Breyer-Dotson, who also paints windows for local businesses, started out with face painting. She also started the momentum locally for Cassville Rocks, which took off in the community, prompting families to get outdoors to hunt, post and rehide painted rocks. Later, she attended a canvas-painting class in Aurora and was encouraged to offer a class in Cassville.
At first, she was hesitant.
"I thought, 'I can't do that,'" she said. "But later, I said, 'I'm going to try.'"
She started by offering the class at her church, and for groups and parties, giving a portion of each class to missions through her church. Then, she opened a small art studio inside of Bailee-Grey's Coffee Shop. When the business closed, she opened a shop nearby next to El Mariachi's restaurant on Highway 112.
For Daniels, the class also gives her a chance to get some mother-daughter time in.
"I remember my mom painting a lot when I was younger, but she stopped doing it," she said. "I went to Bailee-Grey's coffee shop and met Amanda and really wanted to try a class. I loved it and thought, 'My mom needs to do this,' and invited her. It's something we can do together."
"It's very therapeutic," said Tina Daniels, Tamara Daniels' mother. "It helps you block out everything else. I'm glad to have the opportunity for it. In a small town there's so few things to do. I'll take it to work and hang on the wall."
"[When you do find an activity,] it's nice to have something to show for it," Gaskin said.
Gaskin signed up for the class 30 minutes before it started after seeing Breyer-Dotson's sign when she drove by. She said painting helps her with depression.
"Most people that have it hide it very well," she said.
After signing up, she called her husband and told him she'd be painting that night, knowing it was just what she needed.

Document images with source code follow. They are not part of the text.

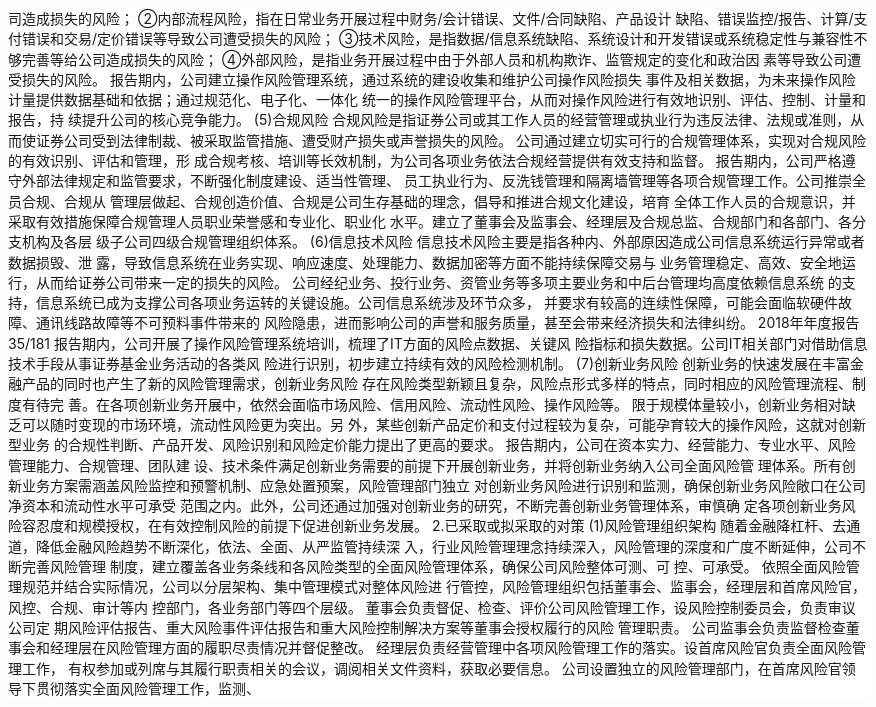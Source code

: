 司造成损失的风险；
②内部流程风险，指在日常业务开展过程中财务/会计错误、文件/合同缺陷、产品设计
缺陷、错误监控/报告、计算/支付错误和交易/定价错误等导致公司遭受损失的风险；
③技术风险，是指数据/信息系统缺陷、系统设计和开发错误或系统稳定性与兼容性不
够完善等给公司造成损失的风险；
④外部风险，是指业务开展过程中由于外部人员和机构欺诈、监管规定的变化和政治因
素等导致公司遭受损失的风险。
报告期内，公司建立操作风险管理系统，通过系统的建设收集和维护公司操作风险损失
事件及相关数据，为未来操作风险计量提供数据基础和依据；通过规范化、电子化、一体化
统一的操作风险管理平台，从而对操作风险进行有效地识别、评估、控制、计量和报告，持
续提升公司的核心竞争能力。
(5)合规风险
合规风险是指证券公司或其工作人员的经营管理或执业行为违反法律、法规或准则，从
而使证券公司受到法律制裁、被采取监管措施、遭受财产损失或声誉损失的风险。
公司通过建立切实可行的合规管理体系，实现对合规风险的有效识别、评估和管理，形
成合规考核、培训等长效机制，为公司各项业务依法合规经营提供有效支持和监督。
报告期内，公司严格遵守外部法律规定和监管要求，不断强化制度建设、适当性管理、
员工执业行为、反洗钱管理和隔离墙管理等各项合规管理工作。公司推崇全员合规、合规从
管理层做起、合规创造价值、合规是公司生存基础的理念，倡导和推进合规文化建设，培育
全体工作人员的合规意识，并采取有效措施保障合规管理人员职业荣誉感和专业化、职业化
水平。建立了董事会及监事会、经理层及合规总监、合规部门和各部门、各分支机构及各层
级子公司四级合规管理组织体系。
(6)信息技术风险
信息技术风险主要是指各种内、外部原因造成公司信息系统运行异常或者数据损毁、泄
露，导致信息系统在业务实现、响应速度、处理能力、数据加密等方面不能持续保障交易与
业务管理稳定、高效、安全地运行，从而给证券公司带来一定的损失的风险。
公司经纪业务、投行业务、资管业务等多项主要业务和中后台管理均高度依赖信息系统
的支持，信息系统已成为支撑公司各项业务运转的关键设施。公司信息系统涉及环节众多，
并要求有较高的连续性保障，可能会面临软硬件故障、通讯线路故障等不可预料事件带来的
风险隐患，进而影响公司的声誉和服务质量，甚至会带来经济损失和法律纠纷。
2018年年度报告
35/181
报告期内，公司开展了操作风险管理系统培训，梳理了IT方面的风险点数据、关键风
险指标和损失数据。公司IT相关部门对借助信息技术手段从事证券基金业务活动的各类风
险进行识别，初步建立持续有效的风险检测机制。
(7)创新业务风险
创新业务的快速发展在丰富金融产品的同时也产生了新的风险管理需求，创新业务风险
存在风险类型新颖且复杂，风险点形式多样的特点，同时相应的风险管理流程、制度有待完
善。在各项创新业务开展中，依然会面临市场风险、信用风险、流动性风险、操作风险等。
限于规模体量较小，创新业务相对缺乏可以随时变现的市场环境，流动性风险更为突出。另
外，某些创新产品定价和支付过程较为复杂，可能孕育较大的操作风险，这就对创新型业务
的合规性判断、产品开发、风险识别和风险定价能力提出了更高的要求。
报告期内，公司在资本实力、经营能力、专业水平、风险管理能力、合规管理、团队建
设、技术条件满足创新业务需要的前提下开展创新业务，并将创新业务纳入公司全面风险管
理体系。所有创新业务方案需涵盖风险监控和预警机制、应急处置预案，风险管理部门独立
对创新业务风险进行识别和监测，确保创新业务风险敞口在公司净资本和流动性水平可承受
范围之内。此外，公司还通过加强对创新业务的研究，不断完善创新业务管理体系，审慎确
定各项创新业务风险容忍度和规模授权，在有效控制风险的前提下促进创新业务发展。
2.已采取或拟采取的对策
(1)风险管理组织架构
随着金融降杠杆、去通道，降低金融风险趋势不断深化，依法、全面、从严监管持续深
入，行业风险管理理念持续深入，风险管理的深度和广度不断延伸，公司不断完善风险管理
制度，建立覆盖各业务条线和各风险类型的全面风险管理体系，确保公司风险整体可测、可
控、可承受。
依照全面风险管理规范并结合实际情况，公司以分层架构、集中管理模式对整体风险进
行管控，风险管理组织包括董事会、监事会，经理层和首席风险官，风控、合规、审计等内
控部门，各业务部门等四个层级。
董事会负责督促、检查、评价公司风险管理工作，设风险控制委员会，负责审议公司定
期风险评估报告、重大风险事件评估报告和重大风险控制解决方案等董事会授权履行的风险
管理职责。
公司监事会负责监督检查董事会和经理层在风险管理方面的履职尽责情况并督促整改。
经理层负责经营管理中各项风险管理工作的落实。设首席风险官负责全面风险管理工作，
有权参加或列席与其履行职责相关的会议，调阅相关文件资料，获取必要信息。
公司设置独立的风险管理部门，在首席风险官领导下贯彻落实全面风险管理工作，监测、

"It was a blessing that I drove past this place," she said. "I paint a little here and there, but I love it ó it's so therapeutic. It helps you zone out with the rest of the world and helps you relax and just enjoy the moment, because there's so much going on."
All the participants seemed to agreed the company was just as good as the activity painting.
"It's an opportunity to have some adult conversation and to connect with other women," said Whitney Kloss, of Cassville, as she put Easter-themed candy baskets together, which Breyer-Dotson sells to benefit missions work.
"It also gives you a chance to socialize with people," Gaskin said.